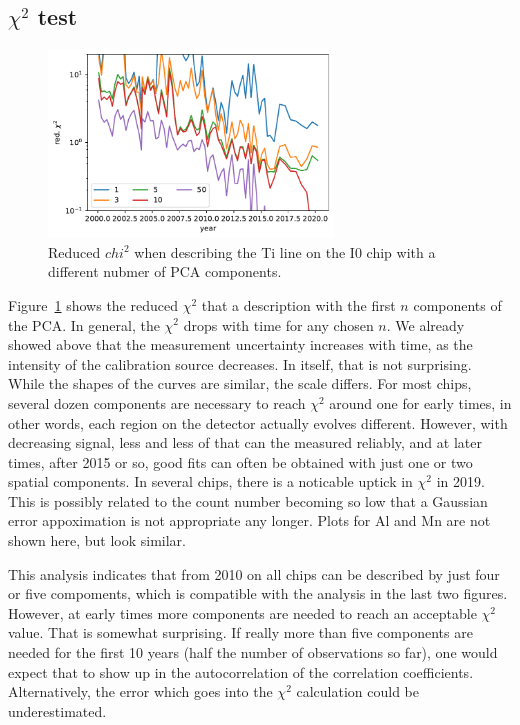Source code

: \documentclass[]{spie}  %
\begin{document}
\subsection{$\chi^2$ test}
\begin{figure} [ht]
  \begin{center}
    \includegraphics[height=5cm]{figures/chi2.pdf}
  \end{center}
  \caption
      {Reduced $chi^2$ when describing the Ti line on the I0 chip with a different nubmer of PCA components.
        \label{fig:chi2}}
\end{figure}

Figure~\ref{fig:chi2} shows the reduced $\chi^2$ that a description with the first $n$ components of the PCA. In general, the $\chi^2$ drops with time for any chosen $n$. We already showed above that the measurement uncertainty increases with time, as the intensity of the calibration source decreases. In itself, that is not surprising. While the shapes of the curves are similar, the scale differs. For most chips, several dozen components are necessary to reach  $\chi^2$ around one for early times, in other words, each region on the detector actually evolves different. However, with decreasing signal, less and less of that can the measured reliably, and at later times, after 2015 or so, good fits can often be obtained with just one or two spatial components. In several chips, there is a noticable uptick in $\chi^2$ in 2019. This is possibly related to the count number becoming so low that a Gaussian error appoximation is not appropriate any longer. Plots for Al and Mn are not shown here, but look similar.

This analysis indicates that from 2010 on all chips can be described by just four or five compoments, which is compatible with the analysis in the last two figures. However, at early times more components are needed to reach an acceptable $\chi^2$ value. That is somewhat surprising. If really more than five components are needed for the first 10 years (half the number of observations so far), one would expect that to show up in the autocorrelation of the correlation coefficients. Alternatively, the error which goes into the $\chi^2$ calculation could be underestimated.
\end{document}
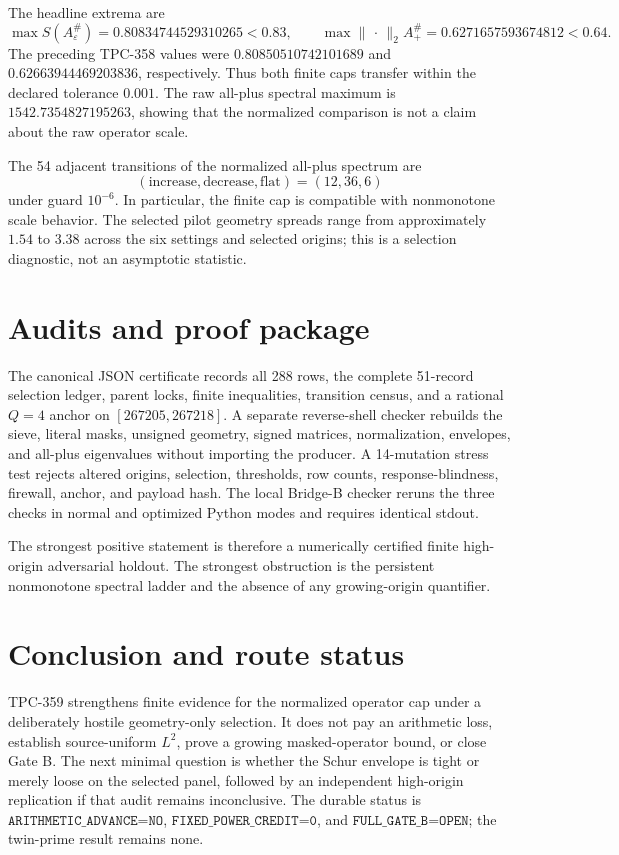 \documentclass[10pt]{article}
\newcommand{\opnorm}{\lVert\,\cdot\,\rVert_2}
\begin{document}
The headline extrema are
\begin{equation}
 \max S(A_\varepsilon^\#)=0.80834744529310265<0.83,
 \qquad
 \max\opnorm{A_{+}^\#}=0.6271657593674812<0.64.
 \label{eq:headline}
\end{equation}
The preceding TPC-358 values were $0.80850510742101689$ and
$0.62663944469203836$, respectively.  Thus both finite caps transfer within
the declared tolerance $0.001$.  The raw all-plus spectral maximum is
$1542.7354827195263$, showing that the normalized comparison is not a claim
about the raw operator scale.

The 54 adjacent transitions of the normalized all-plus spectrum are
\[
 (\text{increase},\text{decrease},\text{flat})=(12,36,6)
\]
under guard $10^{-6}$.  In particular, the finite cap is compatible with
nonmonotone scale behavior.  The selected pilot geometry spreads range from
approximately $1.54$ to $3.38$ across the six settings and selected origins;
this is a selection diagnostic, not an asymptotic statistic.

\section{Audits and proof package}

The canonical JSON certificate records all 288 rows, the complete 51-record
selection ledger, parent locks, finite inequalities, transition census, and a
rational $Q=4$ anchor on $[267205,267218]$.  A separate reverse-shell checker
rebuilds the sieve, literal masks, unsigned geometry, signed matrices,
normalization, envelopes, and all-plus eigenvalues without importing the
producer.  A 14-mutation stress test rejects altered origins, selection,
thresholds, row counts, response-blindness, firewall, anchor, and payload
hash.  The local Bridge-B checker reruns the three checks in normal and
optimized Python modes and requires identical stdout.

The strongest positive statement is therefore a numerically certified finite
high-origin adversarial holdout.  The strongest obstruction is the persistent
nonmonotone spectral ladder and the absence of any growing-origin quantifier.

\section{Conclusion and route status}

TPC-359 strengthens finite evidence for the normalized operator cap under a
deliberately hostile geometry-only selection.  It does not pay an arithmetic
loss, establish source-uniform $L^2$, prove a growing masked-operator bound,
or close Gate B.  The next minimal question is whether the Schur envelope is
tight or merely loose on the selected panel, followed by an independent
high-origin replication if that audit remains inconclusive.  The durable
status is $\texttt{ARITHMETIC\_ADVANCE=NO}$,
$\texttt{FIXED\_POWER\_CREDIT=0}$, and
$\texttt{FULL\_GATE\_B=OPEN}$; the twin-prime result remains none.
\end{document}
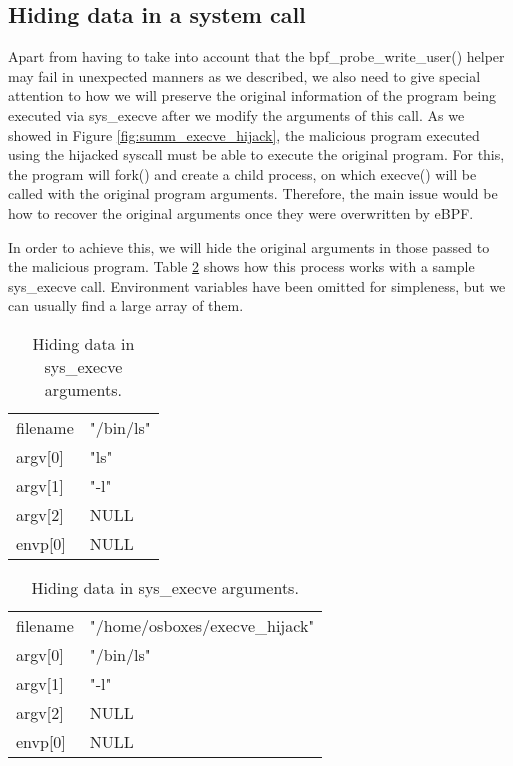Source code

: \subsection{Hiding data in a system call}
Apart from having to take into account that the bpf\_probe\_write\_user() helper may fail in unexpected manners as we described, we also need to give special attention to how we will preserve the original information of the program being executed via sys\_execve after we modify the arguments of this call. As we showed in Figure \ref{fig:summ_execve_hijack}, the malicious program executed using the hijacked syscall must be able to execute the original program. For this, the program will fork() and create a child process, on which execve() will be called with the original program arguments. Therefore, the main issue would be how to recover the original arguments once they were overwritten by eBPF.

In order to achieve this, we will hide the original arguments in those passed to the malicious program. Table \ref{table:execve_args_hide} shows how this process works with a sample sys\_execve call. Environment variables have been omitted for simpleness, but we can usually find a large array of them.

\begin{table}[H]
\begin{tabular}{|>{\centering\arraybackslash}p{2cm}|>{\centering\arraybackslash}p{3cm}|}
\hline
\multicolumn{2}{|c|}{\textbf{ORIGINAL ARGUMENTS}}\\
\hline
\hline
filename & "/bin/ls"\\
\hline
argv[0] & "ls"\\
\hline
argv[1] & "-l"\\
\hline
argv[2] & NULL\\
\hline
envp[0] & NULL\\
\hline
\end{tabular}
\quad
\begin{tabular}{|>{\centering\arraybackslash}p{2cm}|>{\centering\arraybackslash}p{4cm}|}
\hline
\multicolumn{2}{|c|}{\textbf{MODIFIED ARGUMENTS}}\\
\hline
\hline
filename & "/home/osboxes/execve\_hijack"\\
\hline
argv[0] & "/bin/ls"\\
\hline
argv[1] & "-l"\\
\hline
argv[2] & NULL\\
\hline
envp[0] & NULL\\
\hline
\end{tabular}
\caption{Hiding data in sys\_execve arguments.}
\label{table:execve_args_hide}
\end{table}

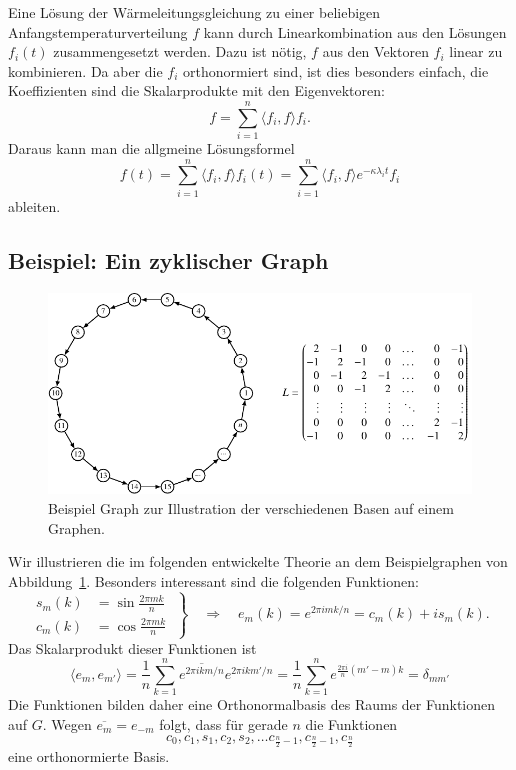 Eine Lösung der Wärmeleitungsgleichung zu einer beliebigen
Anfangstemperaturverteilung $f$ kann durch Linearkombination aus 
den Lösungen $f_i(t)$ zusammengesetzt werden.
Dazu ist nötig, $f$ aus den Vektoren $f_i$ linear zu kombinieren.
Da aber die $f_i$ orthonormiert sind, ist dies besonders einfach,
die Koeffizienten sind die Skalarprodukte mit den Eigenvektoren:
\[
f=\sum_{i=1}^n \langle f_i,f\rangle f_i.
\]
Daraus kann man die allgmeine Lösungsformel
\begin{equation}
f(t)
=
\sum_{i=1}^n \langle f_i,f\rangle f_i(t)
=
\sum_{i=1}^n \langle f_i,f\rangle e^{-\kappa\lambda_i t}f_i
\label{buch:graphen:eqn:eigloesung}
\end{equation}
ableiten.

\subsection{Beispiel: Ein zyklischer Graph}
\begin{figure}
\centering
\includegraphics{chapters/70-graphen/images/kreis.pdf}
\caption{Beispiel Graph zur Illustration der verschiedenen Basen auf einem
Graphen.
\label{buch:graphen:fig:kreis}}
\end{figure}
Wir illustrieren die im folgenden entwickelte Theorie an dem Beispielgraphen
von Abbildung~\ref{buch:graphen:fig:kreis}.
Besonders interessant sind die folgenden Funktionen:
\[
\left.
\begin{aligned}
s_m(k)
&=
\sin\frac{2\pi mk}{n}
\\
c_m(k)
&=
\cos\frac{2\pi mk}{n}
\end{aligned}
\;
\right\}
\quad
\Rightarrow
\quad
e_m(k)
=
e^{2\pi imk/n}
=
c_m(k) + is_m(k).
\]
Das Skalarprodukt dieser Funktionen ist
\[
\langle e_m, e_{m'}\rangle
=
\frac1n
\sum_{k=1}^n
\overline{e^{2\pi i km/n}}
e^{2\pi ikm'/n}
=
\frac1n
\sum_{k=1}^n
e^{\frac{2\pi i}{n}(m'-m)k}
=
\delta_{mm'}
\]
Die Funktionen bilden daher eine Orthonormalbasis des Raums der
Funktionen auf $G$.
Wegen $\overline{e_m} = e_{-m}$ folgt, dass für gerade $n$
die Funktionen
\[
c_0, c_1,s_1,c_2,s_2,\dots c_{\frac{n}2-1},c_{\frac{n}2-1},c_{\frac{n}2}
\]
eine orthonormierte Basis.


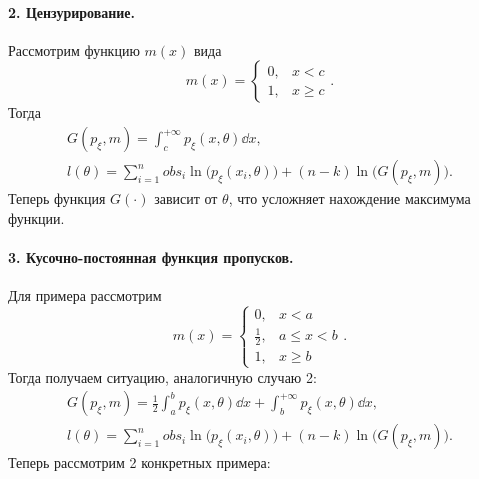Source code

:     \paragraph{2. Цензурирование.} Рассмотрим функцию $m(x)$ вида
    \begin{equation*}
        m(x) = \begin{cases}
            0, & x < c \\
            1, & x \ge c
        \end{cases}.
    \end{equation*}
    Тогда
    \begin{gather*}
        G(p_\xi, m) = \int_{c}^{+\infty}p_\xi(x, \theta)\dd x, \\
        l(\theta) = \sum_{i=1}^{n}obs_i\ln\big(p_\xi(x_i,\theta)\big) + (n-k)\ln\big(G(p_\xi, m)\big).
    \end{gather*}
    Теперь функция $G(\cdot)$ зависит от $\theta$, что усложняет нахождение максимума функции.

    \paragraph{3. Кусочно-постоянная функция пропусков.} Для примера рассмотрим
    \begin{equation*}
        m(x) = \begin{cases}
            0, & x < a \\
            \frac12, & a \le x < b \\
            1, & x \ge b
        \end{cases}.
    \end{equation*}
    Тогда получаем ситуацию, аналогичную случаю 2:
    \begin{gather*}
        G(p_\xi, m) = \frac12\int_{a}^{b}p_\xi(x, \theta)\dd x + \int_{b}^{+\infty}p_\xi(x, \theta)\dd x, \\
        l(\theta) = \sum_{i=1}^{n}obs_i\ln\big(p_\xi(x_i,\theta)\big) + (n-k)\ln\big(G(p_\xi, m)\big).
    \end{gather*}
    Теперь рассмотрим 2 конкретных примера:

+++++

▶ [WHAT IS EXPECTED]
Above this task is a listing. Restate, word for word and with nothing added, the lines from the one with "optimized Python modes" through the one with "deliberately hostile geometry-only".

▶ [OUTPUT FOR THIS TASK]
optimized Python modes and requires identical stdout.

The strongest positive statement is therefore a numerically certified finite
high-origin adversarial holdout.  The strongest obstruction is the persistent
nonmonotone spectral ladder and the absence of any growing-origin quantifier.

\section{Conclusion and route status}

TPC-359 strengthens finite evidence for the normalized operator cap under a
deliberately hostile geometry-only selection.  It does not pay an arithmetic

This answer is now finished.